Federal funding of USPS is no longer taboo; in fact, it is necessary

May 12, 2021

 

For years, USPS has appended this statement to its press releases: “The Postal Service receives no tax dollars for operating expenses and relies on the sale of postage, products and services to fund its operations.”  A recent example: “These ARE the Droid Stamps You’re Looking For: Star Wars-Inspired Stamps Are Here to Help Promote STEM Education.”

The USPS statement is no longer true.  The agency is now very much in the thick of federal funding:

Received $10 billion for pandemic-related costs.

Requested $330 million in appropriations for FY22.

Requested $8 billion for electric vehicles.

Requested Medicare integration to shift the cost of retiree health benefits, saving $58 billion over ten years.

The Alliance supports federal funding of the costs that USPS incurs as an essential public service, performing critical tasks that no business would.  The clear definition of the annual cost of the USPS universal service obligations, its non-businesslike requirements, would be the place to start an ongoing systematic solution to this problem.  Once defined, the public, non-business obligations should be funded by the government, not by mailers who have no alternative service providers for hard-copy delivery to America’s mailboxes.

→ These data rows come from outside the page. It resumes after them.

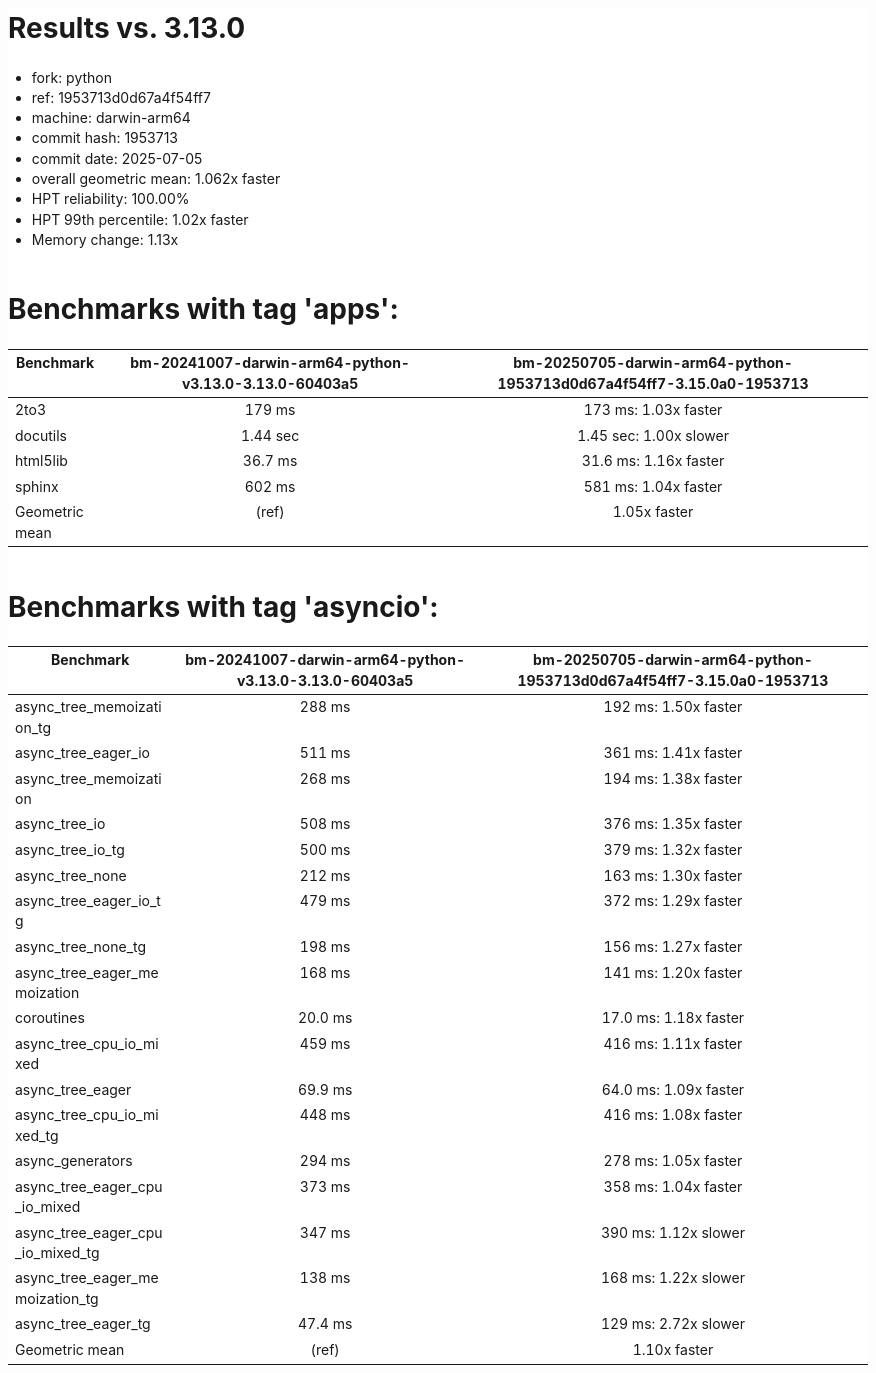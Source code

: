# Results vs. 3.13.0

- fork: python
- ref: 1953713d0d67a4f54ff7
- machine: darwin-arm64
- commit hash: 1953713
- commit date: 2025-07-05
- overall geometric mean: 1.062x faster
- HPT reliability: 100.00%
- HPT 99th percentile: 1.02x faster
- Memory change: 1.13x

Benchmarks with tag 'apps':
===========================

| Benchmark      | bm-20241007-darwin-arm64-python-v3.13.0-3.13.0-60403a5 | bm-20250705-darwin-arm64-python-1953713d0d67a4f54ff7-3.15.0a0-1953713 |
|----------------|:------------------------------------------------------:|:---------------------------------------------------------------------:|
| 2to3           | 179 ms                                                 | 173 ms: 1.03x faster                                                  |
| docutils       | 1.44 sec                                               | 1.45 sec: 1.00x slower                                                |
| html5lib       | 36.7 ms                                                | 31.6 ms: 1.16x faster                                                 |
| sphinx         | 602 ms                                                 | 581 ms: 1.04x faster                                                  |
| Geometric mean | (ref)                                                  | 1.05x faster                                                          |

Benchmarks with tag 'asyncio':
==============================

| Benchmark                        | bm-20241007-darwin-arm64-python-v3.13.0-3.13.0-60403a5 | bm-20250705-darwin-arm64-python-1953713d0d67a4f54ff7-3.15.0a0-1953713 |
|----------------------------------|:------------------------------------------------------:|:---------------------------------------------------------------------:|
| async_tree_memoization_tg        | 288 ms                                                 | 192 ms: 1.50x faster                                                  |
| async_tree_eager_io              | 511 ms                                                 | 361 ms: 1.41x faster                                                  |
| async_tree_memoization           | 268 ms                                                 | 194 ms: 1.38x faster                                                  |
| async_tree_io                    | 508 ms                                                 | 376 ms: 1.35x faster                                                  |
| async_tree_io_tg                 | 500 ms                                                 | 379 ms: 1.32x faster                                                  |
| async_tree_none                  | 212 ms                                                 | 163 ms: 1.30x faster                                                  |
| async_tree_eager_io_tg           | 479 ms                                                 | 372 ms: 1.29x faster                                                  |
| async_tree_none_tg               | 198 ms                                                 | 156 ms: 1.27x faster                                                  |
| async_tree_eager_memoization     | 168 ms                                                 | 141 ms: 1.20x faster                                                  |
| coroutines                       | 20.0 ms                                                | 17.0 ms: 1.18x faster                                                 |
| async_tree_cpu_io_mixed          | 459 ms                                                 | 416 ms: 1.11x faster                                                  |
| async_tree_eager                 | 69.9 ms                                                | 64.0 ms: 1.09x faster                                                 |
| async_tree_cpu_io_mixed_tg       | 448 ms                                                 | 416 ms: 1.08x faster                                                  |
| async_generators                 | 294 ms                                                 | 278 ms: 1.05x faster                                                  |
| async_tree_eager_cpu_io_mixed    | 373 ms                                                 | 358 ms: 1.04x faster                                                  |
| async_tree_eager_cpu_io_mixed_tg | 347 ms                                                 | 390 ms: 1.12x slower                                                  |
| async_tree_eager_memoization_tg  | 138 ms                                                 | 168 ms: 1.22x slower                                                  |
| async_tree_eager_tg              | 47.4 ms                                                | 129 ms: 2.72x slower                                                  |
| Geometric mean                   | (ref)                                                  | 1.10x faster                                                          |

If the businesslike side of USPS is forced to pass on its public obligation costs to paying customers, it will be on the road to ruin.  None of the private sector businesses USPS competes with bear such a burden.

In providing the funding Congress already has and is working on, it is reflecting reality.  A federal agency cannot operate like a private business as long as it is required to perform unfunded expensive public service obligations.